We went in to get another serial cast for her scoliosis.  And with all of her heart issues they decided to switch her to a TLSO brace until we get all of that figured out.  Talk about a game changer for summer.  SO....



 
We joined a pool.  It was awesome.  We went up there several times a week beginning in July when we joined.  And we made the most of it until they closed on Labor Day.  Allyn would play in the baby pool and sit in the shade and eat snacks.  Nolan learned how to really swim.  And I got to do a fair amount of relaxing and talking with friends when Ben was there and Nolan had a friend to play with.  The pool may have been the highlight of summer.
 
 
We also made a trip downtown to meet friends and do fun touristy stuff.  If you are going to do Chicago, summer is the time to do it.


 
Ben's company had a night at the Peggy Notebart Museum.  Another fun trip downtown in the summer.

 
Being out of the cast and in the brace really helped with Allyn's propreoception.  She started walking more and even began to tackle the stairs.  It made me a little nervous but seeing her this happy is totally worth my fear. 

 
Also, she may be the poster child for waiting for chocolate cake at Portillo's. 

 
In August, we took a trip to the beach (never again) and someone had her third birthday.  She had a Hello Kitty cake and we had a little party with friends we had met there.  It was her biggest celebration to date.  She had another party on the way home when we stopped to see family outside of Nashville.  Cake and being all about her were high on her list of things she loves.

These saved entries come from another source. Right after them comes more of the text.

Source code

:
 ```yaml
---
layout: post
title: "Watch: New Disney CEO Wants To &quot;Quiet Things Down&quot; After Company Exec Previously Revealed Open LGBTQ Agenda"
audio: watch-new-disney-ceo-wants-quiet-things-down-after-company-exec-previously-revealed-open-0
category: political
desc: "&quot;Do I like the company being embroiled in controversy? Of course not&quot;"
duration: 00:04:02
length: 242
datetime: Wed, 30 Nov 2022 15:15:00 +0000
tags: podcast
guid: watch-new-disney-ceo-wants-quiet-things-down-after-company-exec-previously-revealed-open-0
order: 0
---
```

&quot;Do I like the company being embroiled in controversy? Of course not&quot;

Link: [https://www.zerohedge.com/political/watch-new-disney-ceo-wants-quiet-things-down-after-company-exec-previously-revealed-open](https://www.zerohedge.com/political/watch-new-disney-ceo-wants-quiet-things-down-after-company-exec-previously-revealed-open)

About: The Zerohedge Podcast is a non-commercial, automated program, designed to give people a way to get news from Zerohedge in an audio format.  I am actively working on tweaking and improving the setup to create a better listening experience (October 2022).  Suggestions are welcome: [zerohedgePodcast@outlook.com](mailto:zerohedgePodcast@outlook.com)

And then it was time to get back into the swing of things.






 
That's right.  School.  Nolan is in first grade and has a lot of friends in his class and a great teacher and is really enjoying school this year.  And Allyn started preschool through our school district's early childhood program.  She loves school and tells me every day about how much she likes her teacher and her bus driver.  She started walking independently in school and a lot of the fear she had around her peers has diminished.  School has been a great thing. 

Now that it's fall and we are finding a routine, things are easier.  We will meet with her orthopedic surgeon this month to figure out what to do about her spine: back to casting or continued bracing.  And we will also figure out what to do about her heart in the next few weeks.  We are hoping a heart catheterization will be the route that allows us the fix the ASD but the hole is almost her entire atrial wall and may be too big.  She may also have to much of a pressure gradient and pulmonary hypertension that would make that not possible.  I know she will be in good hands and it will get figured out, I just pray that whatever route we take is not a struggle for her.